Every line below that holds "sets" must be copied.

= Beginning of Section =

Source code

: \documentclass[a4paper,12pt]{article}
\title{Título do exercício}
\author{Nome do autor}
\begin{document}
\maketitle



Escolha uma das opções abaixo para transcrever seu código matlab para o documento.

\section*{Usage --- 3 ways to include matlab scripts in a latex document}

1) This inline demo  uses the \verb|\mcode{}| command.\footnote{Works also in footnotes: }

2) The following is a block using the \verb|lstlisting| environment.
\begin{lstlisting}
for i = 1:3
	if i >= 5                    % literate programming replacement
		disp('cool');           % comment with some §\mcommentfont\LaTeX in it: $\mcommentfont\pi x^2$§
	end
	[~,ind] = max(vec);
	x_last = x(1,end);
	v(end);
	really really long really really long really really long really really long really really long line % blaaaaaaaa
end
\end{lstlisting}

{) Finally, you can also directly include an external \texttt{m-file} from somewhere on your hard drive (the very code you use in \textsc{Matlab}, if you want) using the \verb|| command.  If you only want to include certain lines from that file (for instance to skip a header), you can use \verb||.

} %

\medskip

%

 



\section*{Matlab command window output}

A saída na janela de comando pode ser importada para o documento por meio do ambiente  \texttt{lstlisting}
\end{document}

= End of Section =
= Beginning of Section =

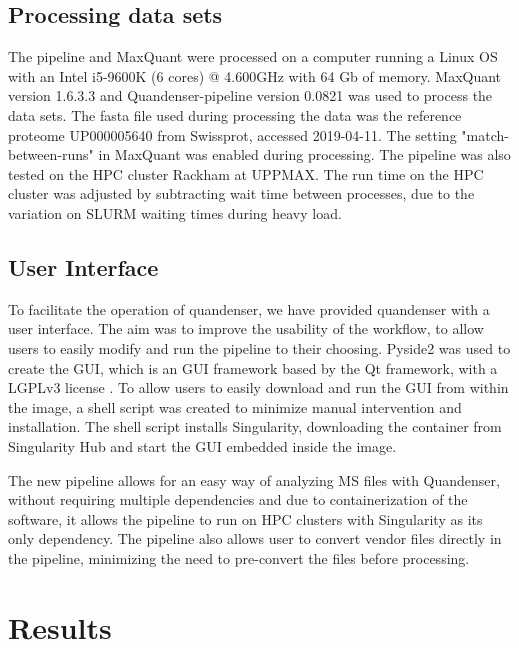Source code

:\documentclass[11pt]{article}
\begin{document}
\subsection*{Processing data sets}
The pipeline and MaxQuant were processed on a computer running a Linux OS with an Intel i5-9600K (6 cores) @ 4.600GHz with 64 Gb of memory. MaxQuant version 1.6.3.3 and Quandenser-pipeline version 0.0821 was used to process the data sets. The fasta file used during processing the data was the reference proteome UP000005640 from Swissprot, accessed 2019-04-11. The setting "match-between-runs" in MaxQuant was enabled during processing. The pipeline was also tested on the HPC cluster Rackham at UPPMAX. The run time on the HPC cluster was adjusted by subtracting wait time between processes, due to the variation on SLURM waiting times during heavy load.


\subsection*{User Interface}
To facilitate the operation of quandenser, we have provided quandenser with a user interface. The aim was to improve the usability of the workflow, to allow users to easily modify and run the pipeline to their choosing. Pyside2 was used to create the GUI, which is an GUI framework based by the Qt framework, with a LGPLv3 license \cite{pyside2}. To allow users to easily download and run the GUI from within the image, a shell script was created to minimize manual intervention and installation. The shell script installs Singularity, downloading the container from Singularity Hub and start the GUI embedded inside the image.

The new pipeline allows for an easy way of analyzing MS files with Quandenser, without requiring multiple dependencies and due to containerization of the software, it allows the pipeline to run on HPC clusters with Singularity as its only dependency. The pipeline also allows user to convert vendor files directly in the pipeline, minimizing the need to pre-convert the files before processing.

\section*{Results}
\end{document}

= End of Section =

▶ **YOUR SOLUTION**
\subsection*{Processing data sets}
The pipeline and MaxQuant were processed on a computer running a Linux OS with an Intel i5-9600K (6 cores) @ 4.600GHz with 64 Gb of memory. MaxQuant version 1.6.3.3 and Quandenser-pipeline version 0.0821 was used to process the data sets. The fasta file used during processing the data was the reference proteome UP000005640 from Swissprot, accessed 2019-04-11. The setting "match-between-runs" in MaxQuant was enabled during processing. The pipeline was also tested on the HPC cluster Rackham at UPPMAX. The run time on the HPC cluster was adjusted by subtracting wait time between processes, due to the variation on SLURM waiting times during heavy load.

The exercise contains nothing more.